[PROBLEM STATEMENT]:
When you find the line with "# 🛠️ Technologies" among the records below, reproduce it and each line after it exactly, ending with the line with "<p>MySQL, PostgreSQL, SQLite </p>".

Items listed in a dataset
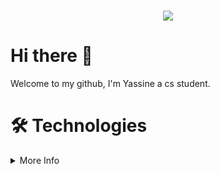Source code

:<h1 align="center">
 <img src="https://user-images.githubusercontent.com/49686277/109705521-4e6b1300-7bb1-11eb-8380-48681240721a.png" />
</h1>

# Hi there 👋
<p> Welcome to my github, I'm Yassine a cs student. </p>

# 🛠️ Technologies
<details>
  <summary>More Info</summary>

  ### Programing Language & Technologies :
  <p>Python3, HTML5, CSS3, Bootstrap5</p>
   <span><img src="https://cdn.jsdelivr.net/gh/devicons/devicon@latest/icons/python/python-original.svg" width="30px"></span>&nbsp;
   <span> <img src= "https://cdn.worldvectorlogo.com/logos/html-1.svg" width="30px"><span>&nbsp;
   <span> <img src= "https://cdn.worldvectorlogo.com/logos/css-3.svg" width="30px"><span>&nbsp;
   <span> <img src= "https://cdn.worldvectorlogo.com/logos/bootstrap-5-1.svg" width="30px"><span>&nbsp;



  ### Frameworks I use:
   <p>Flask </p> 
   <span><img src="https://cdn.jsdelivr.net/gh/devicons/devicon@latest/icons/flask/flask-original.svg" width="30px"></span>&nbsp;

  ### Database I use:
   <p>MySQL, PostgreSQL, SQLite </p>
   <span><img src="https://cdn.jsdelivr.net/gh/devicons/devicon@latest/icons/mysql/mysql-original.svg" width="30px"></span>&nbsp;
   <span><img src="https://cdn.jsdelivr.net/gh/devicons/devicon@latest/icons/postgresql/postgresql-original.svg" width="30px"></span>&nbsp;
   <span><img src="https://cdn.jsdelivr.net/gh/devicons/devicon@latest/icons/sqlite/sqlite-original.svg" width="30px"></span>&nbsp;


  ### Tools I use:
   <p>Git, Tableau, Vscode, PyCharm, Power-Bi </p>
   <span> <img src="https://cdn.jsdelivr.net/gh/devicons/devicon@latest/icons/git/git-plain.svg" width="30px"></span>&nbsp;
   <span> <img src="https://cdn.worldvectorlogo.com/logos/tableau-software.svg" width="30px"></span>&nbsp;
   <span> <img src="https://avatars.githubusercontent.com/u/10251060?s=200&v=4" width="30px"></span>&nbsp;
   <span> <img src="https://cdn.jsdelivr.net/gh/devicons/devicon/icons/vscode/vscode-original.svg" width="30px"></span>&nbsp;
   <span> <img src="https://upload.wikimedia.org/wikipedia/commons/1/1d/PyCharm_Icon.svg" width="30px"></span>&nbsp;
   <span> <img src= "https://cdn.worldvectorlogo.com/logos/power-bi.svg" width="30px"><span>&nbsp;

 

</details>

[WRITTEN SOLUTION]:
# 🛠️ Technologies
<details>
  <summary>More Info</summary>

  ### Programing Language & Technologies :
  <p>Python3, HTML5, CSS3, Bootstrap5</p>
   <span><img src="https://cdn.jsdelivr.net/gh/devicons/devicon@latest/icons/python/python-original.svg" width="30px"></span>&nbsp;
   <span> <img src= "https://cdn.worldvectorlogo.com/logos/html-1.svg" width="30px"><span>&nbsp;
   <span> <img src= "https://cdn.worldvectorlogo.com/logos/css-3.svg" width="30px"><span>&nbsp;
   <span> <img src= "https://cdn.worldvectorlogo.com/logos/bootstrap-5-1.svg" width="30px"><span>&nbsp;



  ### Frameworks I use:
   <p>Flask </p> 
   <span><img src="https://cdn.jsdelivr.net/gh/devicons/devicon@latest/icons/flask/flask-original.svg" width="30px"></span>&nbsp;

  ### Database I use:
   <p>MySQL, PostgreSQL, SQLite </p>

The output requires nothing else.